Droit du travail bafoué
D’autres critiques paraissent plus sérieuses. Dans le livre collectif Le bio entre business et projet de société (Agone, 2012), les auteurs énumèrent bon nombre des dérives possibles. Exemple ? L’huile de palme bio consommée en Europe provient presque exclusivement d’une plantation colombienne appartenant au groupe Daabon. Monoculture, liens avec les paramilitaires, expulsion de familles de petits paysans… Le tableau n’est pas reluisant. L’ouvrage se penche aussi sur la situation en Espagne, et plus particulièrement en Andalousie. On y constate que la certification bio ne protège en rien de tous les problèmes qui fleurissent dans la province d’Almería : droit du travail bafoué et nappes phréatiques exsangues.
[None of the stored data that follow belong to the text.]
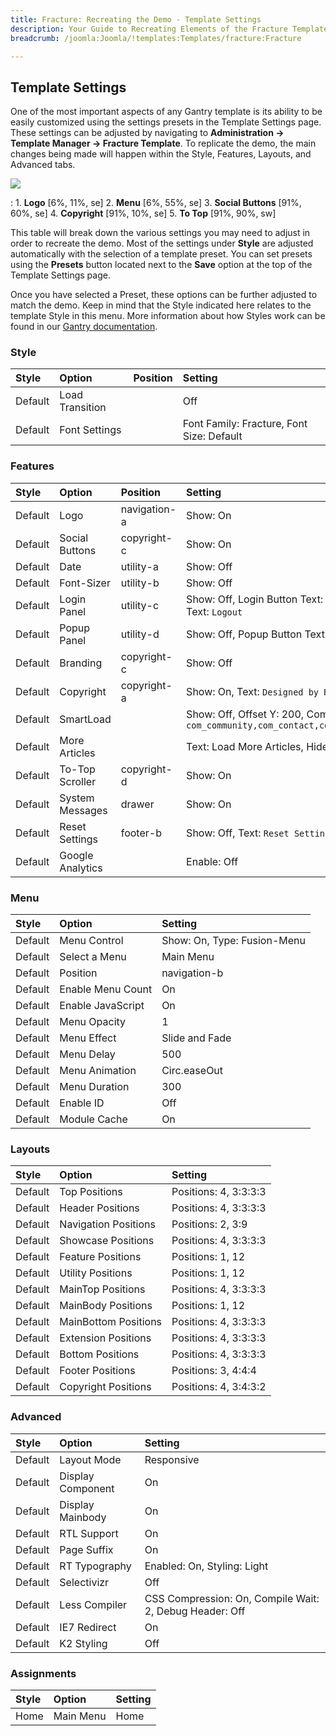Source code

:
 ```yaml
---
title: Fracture: Recreating the Demo - Template Settings
description: Your Guide to Recreating Elements of the Fracture Template for Joomla
breadcrumb: /joomla:Joomla/!templates:Templates/fracture:Fracture

---
```


Template Settings
-----
One of the most important aspects of any Gantry template is its ability to be easily customized using the settings presets in the Template Settings page. These settings can be adjusted by navigating to **Administration -> Template Manager -> Fracture Template**. To replicate the demo, the main changes being made will happen within the Style, Features, Layouts, and Advanced tabs. 

![][fracture2]

:   1. **Logo**  [6%, 11%, se]
    2. **Menu**  [6%, 55%, se]
    3. **Social Buttons** [91%, 60%, se]
    4. **Copyright**  [91%, 10%, se]
    5. **To Top**  [91%, 90%, sw]

This table will break down the various settings you may need to adjust in order to recreate the demo. Most of the settings under **Style** are adjusted automatically with the selection of a template preset. You can set presets using the **Presets** button located next to the **Save** option at the top of the Template Settings page.

Once you have selected a Preset, these options can be further adjusted to match the demo. Keep in mind that the Style indicated here relates to the template Style in this menu. More information about how Styles work can be found in our [Gantry documentation][Style].

### Style
| Style   | Option          | Position | Setting                                   |  
| :------ | :-------------- | :------- | :---------------------------------------- |  
| Default | Load Transition |          | Off                                       |  
| Default | Font Settings   |          | Font Family: Fracture, Font Size: Default |   

### Features
| Style   | Option           | Position     | Setting                                                                                                 |  
| :------ | :--------------- | :----------- | :------------------------------------------------------------------------------------------------------ |  
| Default | Logo             | navigation-a | Show: On                                                                                                |  
| Default | Social Buttons   | copyright-c  | Show: On                                                                                                |  
| Default | Date             | utility-a    | Show: Off                                                                                               |  
| Default | Font-Sizer       | utility-b    | Show: Off                                                                                               |  
| Default | Login Panel      | utility-c    | Show: Off, Login Button Text: `Member Login`, Logout Button Text: `Logout`                              |  
| Default | Popup Panel      | utility-d    | Show: Off, Popup Button Text: `Popup Module`                                                            |  
| Default | Branding         | copyright-c  | Show: Off                                                                                               |  
| Default | Copyright        | copyright-a  | Show: On, Text: `Designed by RocketTheme`                                                               |  
| Default | SmartLoad        |              | Show: Off, Offset Y: 200, Component Ignores: `com_community,com_contact,com_k2,com_tienda,com_weblinks` |  
| Default | More Articles    |              | Text: Load More Articles, Hide Pagination: On                                                           |  
| Default | To-Top Scroller  | copyright-d  | Show: On                                                                                                |  
| Default | System Messages  | drawer       | Show: On                                                                                                |  
| Default | Reset Settings   | footer-b     | Show: Off, Text: `Reset Settings`                                                                       |  
| Default | Google Analytics |              | Enable: Off                                                                                             |  

### Menu
| Style   | Option            | Setting                     |  
| :------ | :---------------- | :-------------------------- |  
| Default | Menu Control      | Show: On, Type: Fusion-Menu |  
| Default | Select a Menu     | Main Menu                   |  
| Default | Position          | navigation-b                |  
| Default | Enable Menu Count | On                          |  
| Default | Enable JavaScript | On                          |  
| Default | Menu Opacity      | 1                           |  
| Default | Menu Effect       | Slide and Fade              |  
| Default | Menu Delay        | 500                         |  
| Default | Menu Animation    | Circ.easeOut                |  
| Default | Menu Duration     | 300                         |  
| Default | Enable ID         | Off                         |  
| Default | Module Cache      | On                          |  

### Layouts
| Style   | Option               | Setting               |  
| :------ | :------------------- | :-------------------- |  
| Default | Top Positions        | Positions: 4, 3:3:3:3 |  
| Default | Header Positions     | Positions: 4, 3:3:3:3 |  
| Default | Navigation Positions | Positions: 2, 3:9     |  
| Default | Showcase Positions   | Positions: 4, 3:3:3:3 |  
| Default | Feature Positions    | Positions: 1, 12      |  
| Default | Utility Positions    | Positions: 1, 12      |  
| Default | MainTop Positions    | Positions: 4, 3:3:3:3 |  
| Default | MainBody Positions   | Positions: 1, 12      |  
| Default | MainBottom Positions | Positions: 4, 3:3:3:3 |  
| Default | Extension Positions  | Positions: 4, 3:3:3:3 |  
| Default | Bottom Positions     | Positions: 4, 3:3:3:3 |  
| Default | Footer Positions     | Positions: 3, 4:4:4   |  
| Default | Copyright Positions  | Positions: 4, 3:4:3:2 |   

### Advanced
| Style   | Option            | Setting                                                 |  
| :------ | :---------------- | :------------------------------------------------------ |  
| Default | Layout Mode       | Responsive                                              |  
| Default | Display Component | On                                                      |  
| Default | Display Mainbody  | On                                                      |  
| Default | RTL Support       | On                                                      |  
| Default | Page Suffix       | On                                                      |  
| Default | RT Typography     | Enabled: On, Styling: Light                             |  
| Default | Selectivizr       | Off                                                     |  
| Default | Less Compiler     | CSS Compression: On, Compile Wait: 2, Debug Header: Off |  
| Default | IE7 Redirect      | On                                                      |  
| Default | K2 Styling        | Off                                                     |  

### Assignments
| Style | Option    | Setting |  
| :---- | :-------- | :------ |  
| Home  | Main Menu | Home    |  

[menu]: ../../start/menu.md
[Style]: http://docs.gantry.org/gantry4/configure
[fracture2]: assets/fracture.jpeg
C’est pourtant de là-bas que viennent nos tomates et nos concombres bios hors saison.
Ces deux exemples soulèvent la faiblesse du système dominant de certification. Le label bio européen ne garantit en rien le caractère écologique ou équitable des produits. Pourtant, nombreux sont ceux qui estiment que ces notions devraient être réunies. Parmi les personnes queTerra eco a sondées, 52 % pensent que le label bio intègre des critères de production locale et 41 % de commerce équitable. Quand on leur révèle qu’il n’en est rien, elles sont une écrasante majorité à considérer qu’il faut intégrer ces notions dans les cahiers des charges.
Le bio sort de sa niche et doit évoluer. Ne rêvons pas. L’objectif des 20 % de SAU en 2020, cette révolution bio, fixée lors du Grenelle en 2007, est inatteignable. Mais tout de même, de la fin de cette année-là à la fin de 2011, le nombre de fermes bios a doublé en France. Et derrière les 3,6 % de SAU actuels se cachent 5 % des exploitations et 7 % de la main-d’œuvre agricole. Cette croissance soulève des questions nouvelles. « Le premier défi du bio, c’est de grandir en respectant les pionniers et en accueillant les nouveaux, relevait Elisabeth Mercier, présidente de l’Agence bio, lors du colloque Bioconvivium, qui s’est tenu à Valence, dans la Drôme, en octobre.Le deuxième défi, c’est de concilier le bio et le développement durable. Il faut du lien social, le respect de l’environnement, le bien-être animal, la biodiversité. »
Beaucoup se battent déjà pour ça. On les rencontre au sein de l’association Biocohérence, dans les circuits de proximité florissants – Amap (Association pour le maintien d’une agriculture paysanne) ou « Ruche qui dit oui ! ». Ils créent des coopératives comme Biolait pour négocier des prix dignes face à la grande distribution ou inventent des maisons pour protéger la diversité des semences. Le bio n’est pas le culte d’une paysannerie révolue. Il est moderne, conscient des enjeux. Et l’air de rien, il fait bouger les lignes.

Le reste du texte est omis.